Phillip Schofield has been a part of all of our TV experiences going back to the 1990s and Gordon the Gofer. I remember taking my Mum to see ‘Joseph and his Amazing Technicolour Raincoat’ in which Schofield was playing Joseph. We were disappointed it wasn’t Jason Donovan, to be honest.

I was never a regular viewer of morning television or ‘The Cube’, but whenever I saw him on TV I could see he had a real talent for presenting. The only time I ever appeared on ‘This Morning’ Eamonn Holmes was presenting, so I don’t think I have ever met him. However, I did hear rumours that he could be difficult to get along with and a bit grand.

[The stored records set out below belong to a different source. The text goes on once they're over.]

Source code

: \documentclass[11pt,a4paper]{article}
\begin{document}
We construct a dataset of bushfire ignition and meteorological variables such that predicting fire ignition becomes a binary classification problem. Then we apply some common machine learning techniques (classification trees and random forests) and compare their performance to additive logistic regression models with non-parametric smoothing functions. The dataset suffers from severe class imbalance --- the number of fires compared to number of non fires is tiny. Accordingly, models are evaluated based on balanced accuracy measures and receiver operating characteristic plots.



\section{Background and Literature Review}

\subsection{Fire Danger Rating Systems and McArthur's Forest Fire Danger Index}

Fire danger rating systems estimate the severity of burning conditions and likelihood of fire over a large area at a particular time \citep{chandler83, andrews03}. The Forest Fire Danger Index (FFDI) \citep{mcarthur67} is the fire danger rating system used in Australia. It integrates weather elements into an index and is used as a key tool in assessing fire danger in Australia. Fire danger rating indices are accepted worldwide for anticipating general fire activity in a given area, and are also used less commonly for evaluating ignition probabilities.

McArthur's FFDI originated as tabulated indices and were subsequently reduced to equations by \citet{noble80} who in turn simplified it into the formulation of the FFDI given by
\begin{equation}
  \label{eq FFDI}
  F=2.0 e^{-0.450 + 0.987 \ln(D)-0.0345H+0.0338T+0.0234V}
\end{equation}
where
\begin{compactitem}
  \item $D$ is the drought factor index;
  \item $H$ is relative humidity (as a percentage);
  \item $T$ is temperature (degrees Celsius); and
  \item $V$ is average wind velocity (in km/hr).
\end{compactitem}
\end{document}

That’s not unusual in the world of TV.

When it emerged that he had been having a relationship with a young former ITV employee, I didn’t share in the shock of most other people. The young guy in question was not under-age and these sort of relationships can happen. Many people disapprove of relationships which have a big age gap, especially if it is between two men – less so if it’s an older man and a younger woman, it has to be said. From all the accounts I have read, it didn’t simply seem to be about a one off shag. There appeared to be genuine feelings between the two of them.

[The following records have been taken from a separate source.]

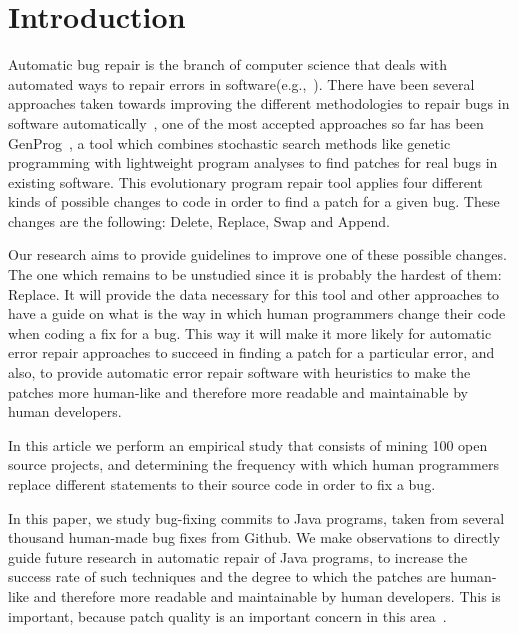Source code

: 
\section{Introduction}

Automatic bug repair is the branch of computer science that deals with automated ways to repair errors in software(e.g.,~\cite{kim2013, legoues2012, Mechtaev15, Long2016}). There have been several approaches taken towards improving the different methodologies to repair bugs in software automatically~\cite{kim2013, weimer2009, legoues2012, kai}, one of the most accepted approaches so far has been GenProg~\cite{weimer2009, legoues2012}, a tool which combines stochastic search methods like genetic programming with lightweight program analyses to find patches for real bugs in existing software. This evolutionary program repair tool applies four different kinds of possible changes to code in order to find a patch for a given bug. These changes are the following: Delete, Replace, Swap and Append.

Our research aims to provide guidelines to improve one of these possible changes. The one which remains to be unstudied since it is probably the hardest of them: Replace. It will provide the data necessary for this tool and other approaches to have a guide on what is the way in which human programmers change their code when coding a fix for a bug. This way it will make it more likely for automatic error repair approaches to succeed in finding a patch for a particular error, and also, to provide automatic error repair software with heuristics to make the patches more human-like and therefore more readable and maintainable by human developers.

In this article we perform an empirical study that consists of mining 100 open source projects, and determining the frequency with which human programmers replace different statements to their source code in order to fix a bug.



In this paper, we study bug-fixing commits to Java programs, 
taken from several thousand human-made bug fixes from Github. We make
observations to directly guide future research in automatic repair of Java
programs, to increase the success rate of such techniques and the degree to
which the patches are human-like and therefore more readable and maintainable by
human developers. This is important, because patch quality is an important
concern in this area~\cite{Qi15}.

Schofield’s big mistake was to not acknowledge the power imbalance. We now know of so many scandals where a person in power has used that power to sexually exploit a more junior person. On the evidence I have seen, I do not believe that is what happened here, but perception is the mother of reality.

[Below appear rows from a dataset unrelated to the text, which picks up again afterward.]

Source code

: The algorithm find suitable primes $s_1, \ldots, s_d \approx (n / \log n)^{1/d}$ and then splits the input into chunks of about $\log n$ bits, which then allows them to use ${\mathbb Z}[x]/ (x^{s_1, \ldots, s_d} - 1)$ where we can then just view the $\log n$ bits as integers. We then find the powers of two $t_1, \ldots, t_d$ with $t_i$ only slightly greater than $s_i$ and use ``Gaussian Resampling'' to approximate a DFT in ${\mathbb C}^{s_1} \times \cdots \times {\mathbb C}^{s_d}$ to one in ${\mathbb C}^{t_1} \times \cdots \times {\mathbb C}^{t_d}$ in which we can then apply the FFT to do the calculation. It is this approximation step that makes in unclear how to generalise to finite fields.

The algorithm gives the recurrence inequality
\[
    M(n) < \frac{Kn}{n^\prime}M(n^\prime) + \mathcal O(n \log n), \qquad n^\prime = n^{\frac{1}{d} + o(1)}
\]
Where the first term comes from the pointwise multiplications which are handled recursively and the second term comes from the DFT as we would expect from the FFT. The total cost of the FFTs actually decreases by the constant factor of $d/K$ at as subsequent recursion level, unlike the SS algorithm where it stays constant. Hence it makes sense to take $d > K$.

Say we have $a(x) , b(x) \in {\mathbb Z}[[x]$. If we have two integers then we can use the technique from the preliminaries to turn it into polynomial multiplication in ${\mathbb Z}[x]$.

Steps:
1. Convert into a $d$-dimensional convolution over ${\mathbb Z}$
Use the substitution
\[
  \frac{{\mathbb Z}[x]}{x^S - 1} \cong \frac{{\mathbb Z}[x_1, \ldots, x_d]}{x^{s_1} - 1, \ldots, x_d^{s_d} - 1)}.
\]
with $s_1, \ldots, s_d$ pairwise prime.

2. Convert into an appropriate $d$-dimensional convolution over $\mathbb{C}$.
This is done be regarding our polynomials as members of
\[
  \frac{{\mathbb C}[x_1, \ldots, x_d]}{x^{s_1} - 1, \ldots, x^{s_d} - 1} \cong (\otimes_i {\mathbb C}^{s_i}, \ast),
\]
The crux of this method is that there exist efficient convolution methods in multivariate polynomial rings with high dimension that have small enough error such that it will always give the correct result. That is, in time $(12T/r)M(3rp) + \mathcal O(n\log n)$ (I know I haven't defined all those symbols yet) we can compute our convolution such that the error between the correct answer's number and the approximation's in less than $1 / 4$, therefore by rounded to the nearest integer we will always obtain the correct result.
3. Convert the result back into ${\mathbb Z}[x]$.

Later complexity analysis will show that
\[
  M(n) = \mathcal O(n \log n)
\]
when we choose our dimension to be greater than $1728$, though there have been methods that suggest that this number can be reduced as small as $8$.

My conclusions from this sorry tale are that him doing this Channel 5 programme was unwise. Watching it, I feel less sympathetic to him that I did before. His subsequent lashing out at Holly Willougby and others may have been heartfelt, but they were unedifying. He believes they ‘threw him under a bus’. It’s his way of excusing his behaviour. No one threw him under a bus except himself.

Having said that, I don’t believe his ‘crime’ was enough to lose him his entire career, even if I can see why his days at ‘This Morning’ had to be numbered. But at the moment, there doesn’t appear to be a way back.

In the second episode of ‘Cast Away’ Schofield more than hints that the programme would be his last and that it was time to move on and do something else. I don’t believe that for a moment.

Television invented him. It also spat him out. But my bet is, we haven’t seen the last of Philip Schofield on our screens.  

As a society, surely we need to have a discussion about why Al Pacino having a child at the age of 84 with a 29 year old woman is more acceptable than a gay may of around 60 having a relationship with an 18 year old. And I’m not talking about myself, I hasten to add!  But it does indicate how our societal values are sometimes both warped and hypocritical.

It's similar to how newspapers give far more coverage to a female teacher having a sexual relationship with a sixth former than a male one. And the very same people who can’t see an issue with a 16 year old lad having sex with a 35 year old female teacher, will have a very different attitude to a 16 year old girl doing the same with a 35 year old male.

But the issue is the same as with Schofield. It’s not so much the age gap, it’s the power dynamic. And everyone should be more aware of that phenomenon in the workplace.